Using elevation bands on goHUNT Maps to locate key mule deer areas
When it comes to planning out a hunt, there are certain things I’ve been doing for a lot of years in my digital scouting efforts that as of recently, I’m excited to finally talk about. The reason I’ve been holding back was waiting for the release of goHUNT’s 3D web mapping application. And if you haven’t tried out goHUNT Maps yet, it’s worth a look as you will be blown away at the level of detail and different tools and layers that are fully catered for Western hunters.
With that said, the following article is going to showcase some of the ways you can use elevation bands to aid in your mule deer scouting, research and hunt planning.
The importance of elevation bands
One of the main aspects of my digital scouting, especially for mule deer hunting, is utilizing elevation bands to quickly narrow down an area to hunt based on the time of year I have a tag. And I’m happy to say that goHUNT has incorporated this feature into our mapping platform!
goHUNT’s elevation bands are layers separated into 1,500 ft sections. You can use these in a plethora of ways by turning on one layer at a time or turning them all on to get a big picture view of an entire state.
As you can see in the screenshot above, if you turn on all of the elevation layers for a state at the same time, it is basically a heat map of all the different 1,500 ft bands of elevation. Warm colors being the lowest elevations and cooler colors showcasing all the higher elevations.
Below is a summary of the elevation band breakdown on goHUNT Maps:
- 11,500+ ft
- 10,000 to 11,500 ft
- 8,500 to 10,000 ft
- 7,000 to 8,500 ft
- 5,500 to 7,000 ft
- 4,000 to 5,500 ft
- <4,000 ft
How do you use these elevation bands to your advantage?
First off, I should define an elevation band in my terms.
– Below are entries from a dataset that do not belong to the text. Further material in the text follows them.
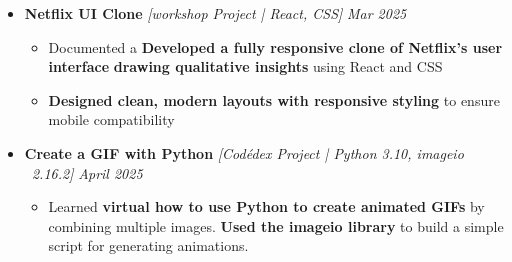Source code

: \documentclass[a4paper,10pt]{article}
\begin{document}
\begin{itemize}

 \vspace{-0.5mm}
\item {\bf Netflix UI Clone
} \textit{[workshop Project | React, CSS]}
\textit{\hfill 
{Mar 2025}
}



\begin{itemize}


\vspace{-2mm}
\item Documented a \textbf{Developed a fully responsive clone of Netflix's user interface} 
 \textbf{drawing qualitative insights}  using React and CSS


\item \textbf{Designed clean, modern layouts with responsive styling }  to ensure mobile compatibility


\vspace{-2mm}
\end{itemize}
\end{itemize}




\begin{itemize}

 
 
\item {\bf Create a GIF with Python
} \textit{[Codédex Project | Python 3.10, imageio  2.16.2]}
\textit{\hfill 
{April 2025}
}

\begin{itemize}

\vspace{-1.5mm}

\item Learned \textbf{virtual how to use Python to create animated GIFs 
}by combining multiple images. \textbf{Used the imageio library} to build a simple script for generating animations.

\vspace{-2mm}
\end{itemize}
\end{itemize}
\end{document}
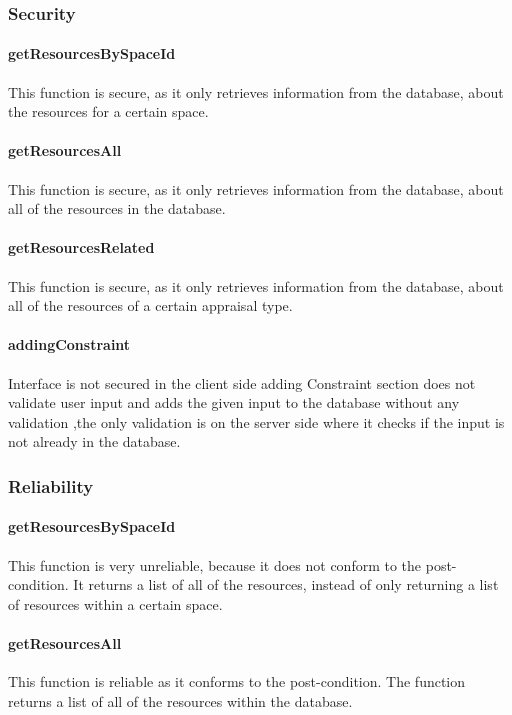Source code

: \documentclass[a4paper]{article}
\begin{document}
\subsubsection {Security}

\paragraph{getResourcesBySpaceId}
This function is secure, as it only retrieves information from the database, about the resources for a certain space.

\paragraph{getResourcesAll}
This function is secure, as it only retrieves information from the database, about all of the resources in the database.

\paragraph{getResourcesRelated}
This function is secure, as it only retrieves information from the database, about all of the resources of a certain appraisal type.

\paragraph{addingConstraint}
Interface is not secured in the client side adding Constraint section does not validate user input and adds the given input to the database without any validation ,the only validation is on the server side where it checks if the input is not already in the database.

\subsubsection {Reliability}

\paragraph{getResourcesBySpaceId}
This function is very unreliable, because it does not conform to the post-condition. It returns a list of all of the resources, instead of only returning a list of resources within a certain space.

\paragraph{getResourcesAll}
This function is reliable as it conforms to the post-condition. The function returns a list of all of the resources within the database.
\end{document}
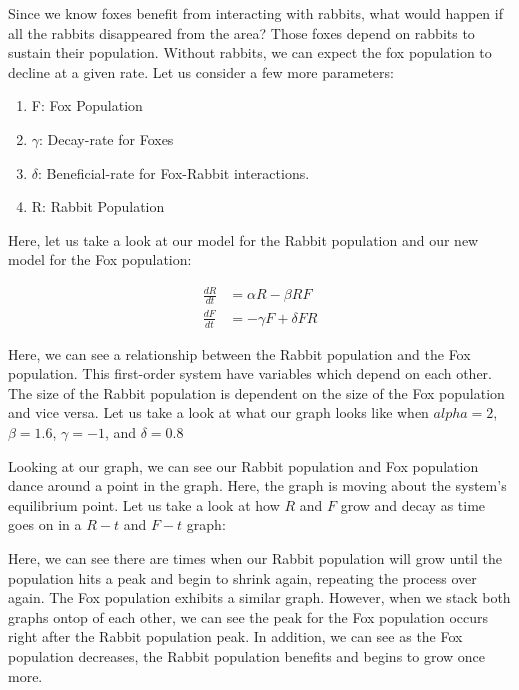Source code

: \documentclass{amsart}
\theoremstyle{definition}
\numberwithin{equation}{section}
\begin{document}
\begin{sansmath}
Since we know foxes benefit from interacting with rabbits, what would happen if all the rabbits disappeared from the area? Those foxes depend on rabbits to sustain their population. Without rabbits, we can expect the fox population to decline at a given rate. Let us consider a few more parameters:

\begin{enumerate}
  \item F: Fox Population
  \item $\gamma$: Decay-rate for Foxes
  \item $\delta$: Beneficial-rate for Fox-Rabbit interactions.
  \item R: Rabbit Population
\end{enumerate}

Here, let us take a look at our model for the Rabbit population and our new model for the Fox population:

\begin{align}
  \frac{dR}{dt} & = \alpha R - \beta RF\\
  \frac{dF}{dt} & = -\gamma F + \delta FR
\end{align}

Here, we can see a relationship between the Rabbit population and the Fox population. This first-order system have variables which depend on each other. The size of the Rabbit population is dependent on the size of the Fox population and vice versa.
Let us take a look at what our graph looks like when $alpha = 2$, $\beta = 1.6$, $\gamma = -1$, and $\delta = 0.8$


Looking at our graph, we can see our Rabbit population and Fox population dance around a point in the graph. Here, the graph is moving about the system's equilibrium point. Let us take a look at how $R$ and $F$ grow and decay as time goes on in a $R-t$ and $F-t$ graph:


Here, we can see there are times when our Rabbit population will grow until the population hits a peak and begin to shrink again, repeating the process over again. The Fox population exhibits a similar graph. However, when we stack both graphs ontop of each other, we can see the peak for the Fox population occurs right after the Rabbit population peak. In addition, we can see as the Fox population decreases, the Rabbit population benefits and begins to grow once more.



\end{sansmath}
\end{document}
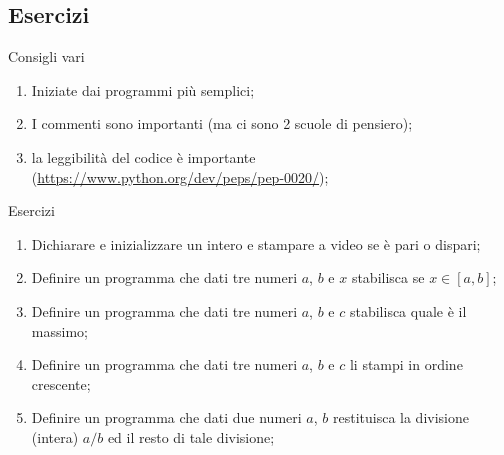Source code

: \subsection[Esercizi]{Esercizi}

\begin{frame}{Consigli vari}
  \begin{enumerate}
    \item Iniziate dai programmi più semplici;
    \item I commenti sono importanti (ma ci sono 2 scuole di pensiero);
    \item la leggibilità del codice è importante (\url{https://www.python.org/dev/peps/pep-0020/});
  \end{enumerate}

\end{frame}

\begin{frame}{Esercizi}
  \begin{enumerate}
   \item Dichiarare e inizializzare un intero e stampare a video se è pari o dispari;
   \item Definire un programma che dati tre numeri $a$, $b$ e $x$ stabilisca se
	 $x \in [a, b]$;
   \item Definire un programma che dati tre numeri $a$, $b$ e $c$ stabilisca quale
	 è il massimo;
   \item Definire un programma che dati tre numeri $a$, $b$ e $c$ li stampi in ordine
	crescente;
   \item Definire un programma che dati due numeri $a$, $b$ restituisca la divisione
	 (intera) $a/b$ ed il resto di tale divisione;
    \end{enumerate}

\end{frame}
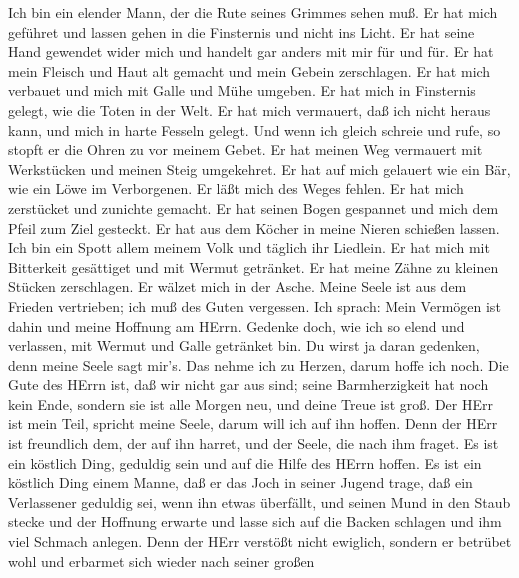  Ich bin ein elender Mann, der die Rute seines Grimmes sehen
muß.  Er hat mich geführet und lassen gehen in die
Finsternis und nicht ins Licht.  Er hat seine Hand gewendet
wider mich und handelt gar anders mit mir für und für.  Er
hat mein Fleisch und Haut alt gemacht und mein Gebein zerschlagen.
 Er hat mich verbauet und mich mit Galle und Mühe umgeben.
 Er hat mich in Finsternis gelegt, wie die Toten in der
Welt.  Er hat mich vermauert, daß ich nicht heraus kann, und
mich in harte Fesseln gelegt.  Und wenn ich gleich schreie
und rufe, so stopft er die Ohren zu vor meinem Gebet.  Er
hat meinen Weg vermauert mit Werkstücken und meinen Steig umgekehret.
 Er hat auf mich gelauert wie ein Bär, wie ein Löwe im
Verborgenen.  Er läßt mich des Weges fehlen. Er hat mich
zerstücket und zunichte gemacht.  Er hat seinen Bogen
gespannet und mich dem Pfeil zum Ziel gesteckt.  Er hat aus
dem Köcher in meine Nieren schießen lassen.  Ich bin ein
Spott allem meinem Volk und täglich ihr Liedlein.  Er hat
mich mit Bitterkeit gesättiget und mit Wermut getränket. 
Er hat meine Zähne zu kleinen Stücken zerschlagen. Er wälzet mich in der
Asche.  Meine Seele ist aus dem Frieden vertrieben; ich muß
des Guten vergessen.  Ich sprach: Mein Vermögen ist dahin
und meine Hoffnung am HErrn.  Gedenke doch, wie ich so
elend und verlassen, mit Wermut und Galle getränket bin. 
Du wirst ja daran gedenken, denn meine Seele sagt mir's. 
Das nehme ich zu Herzen, darum hoffe ich noch.  Die Gute
des HErrn ist, daß wir nicht gar aus sind; seine Barmherzigkeit hat noch
kein Ende,  sondern sie ist alle Morgen neu, und deine
Treue ist groß.  Der HErr ist mein Teil, spricht meine
Seele, darum will ich auf ihn hoffen.  Denn der HErr ist
freundlich dem, der auf ihn harret, und der Seele, die nach ihm fraget.
 Es ist ein köstlich Ding, geduldig sein und auf die Hilfe
des HErrn hoffen.  Es ist ein köstlich Ding einem Manne,
daß er das Joch in seiner Jugend trage,  daß ein
Verlassener geduldig sei, wenn ihn etwas überfällt,  und
seinen Mund in den Staub stecke und der Hoffnung erwarte 
und lasse sich auf die Backen schlagen und ihm viel Schmach anlegen.
 Denn der HErr verstößt nicht ewiglich, 
sondern er betrübet wohl und erbarmet sich wieder nach seiner großen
Since I’m a mule deer hunter, my definition for an elevation band is “usable habitat during a certain core time period of a mule deer’s seasonal needs to survive.” This definition can obviously be expanded to other species as well.
For example, if you're looking for a high country hunt, you can simply select the higher elevation bands and instantly see where in the unit or state, those elevation bands can be found.
If you caught the two-part series (Part 1 and Part 2) I did a few years ago on summer scouting for late fall mule deer hunting success, I broke down elevation bands. Below is an excerpt from that article:
It takes a few years to figure out where and what terrain types bucks tend to prefer during a specific time of the year across the West. But you can cut your learning curve down.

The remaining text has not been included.